[EXERCISE INSTRUCTIONS] What do the lines from the top of the data through the line with "- **Task Scheduling**: node-cron" say? Quote them exactly and include both ends.

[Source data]

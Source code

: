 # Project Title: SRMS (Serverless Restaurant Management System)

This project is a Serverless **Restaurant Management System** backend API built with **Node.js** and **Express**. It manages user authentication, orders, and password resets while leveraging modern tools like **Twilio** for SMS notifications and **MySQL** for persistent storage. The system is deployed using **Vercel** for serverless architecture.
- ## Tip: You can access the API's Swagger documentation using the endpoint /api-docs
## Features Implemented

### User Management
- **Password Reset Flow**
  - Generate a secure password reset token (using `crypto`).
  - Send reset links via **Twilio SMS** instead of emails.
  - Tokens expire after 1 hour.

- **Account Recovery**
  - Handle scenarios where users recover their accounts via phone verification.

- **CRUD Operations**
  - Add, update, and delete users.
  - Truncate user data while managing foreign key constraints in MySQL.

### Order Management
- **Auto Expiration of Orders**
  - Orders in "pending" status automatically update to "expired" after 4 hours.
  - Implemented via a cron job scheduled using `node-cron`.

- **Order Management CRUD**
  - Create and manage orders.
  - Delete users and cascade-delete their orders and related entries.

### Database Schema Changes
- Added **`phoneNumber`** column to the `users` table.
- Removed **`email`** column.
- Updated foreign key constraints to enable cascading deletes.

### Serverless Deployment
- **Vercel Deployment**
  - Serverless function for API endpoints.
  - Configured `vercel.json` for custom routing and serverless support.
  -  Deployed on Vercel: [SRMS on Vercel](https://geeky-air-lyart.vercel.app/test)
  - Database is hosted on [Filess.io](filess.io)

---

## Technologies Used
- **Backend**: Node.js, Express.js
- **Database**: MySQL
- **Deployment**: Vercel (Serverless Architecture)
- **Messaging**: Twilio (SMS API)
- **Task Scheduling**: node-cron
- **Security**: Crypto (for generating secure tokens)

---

[RESULT FOR THIS EXERCISE]
Source code

: # Project Title: SRMS (Serverless Restaurant Management System)

This project is a Serverless **Restaurant Management System** backend API built with **Node.js** and **Express**. It manages user authentication, orders, and password resets while leveraging modern tools like **Twilio** for SMS notifications and **MySQL** for persistent storage. The system is deployed using **Vercel** for serverless architecture.
- ## Tip: You can access the API's Swagger documentation using the endpoint /api-docs
## Features Implemented

### User Management
- **Password Reset Flow**
  - Generate a secure password reset token (using `crypto`).
  - Send reset links via **Twilio SMS** instead of emails.
  - Tokens expire after 1 hour.

- **Account Recovery**
  - Handle scenarios where users recover their accounts via phone verification.

- **CRUD Operations**
  - Add, update, and delete users.
  - Truncate user data while managing foreign key constraints in MySQL.

### Order Management
- **Auto Expiration of Orders**
  - Orders in "pending" status automatically update to "expired" after 4 hours.
  - Implemented via a cron job scheduled using `node-cron`.

- **Order Management CRUD**
  - Create and manage orders.
  - Delete users and cascade-delete their orders and related entries.

### Database Schema Changes
- Added **`phoneNumber`** column to the `users` table.
- Removed **`email`** column.
- Updated foreign key constraints to enable cascading deletes.

### Serverless Deployment
- **Vercel Deployment**
  - Serverless function for API endpoints.
  - Configured `vercel.json` for custom routing and serverless support.
  -  Deployed on Vercel: [SRMS on Vercel](https://geeky-air-lyart.vercel.app/test)
  - Database is hosted on [Filess.io](filess.io)

---

## Technologies Used
- **Backend**: Node.js, Express.js
- **Database**: MySQL
- **Deployment**: Vercel (Serverless Architecture)
- **Messaging**: Twilio (SMS API)
- **Task Scheduling**: node-cron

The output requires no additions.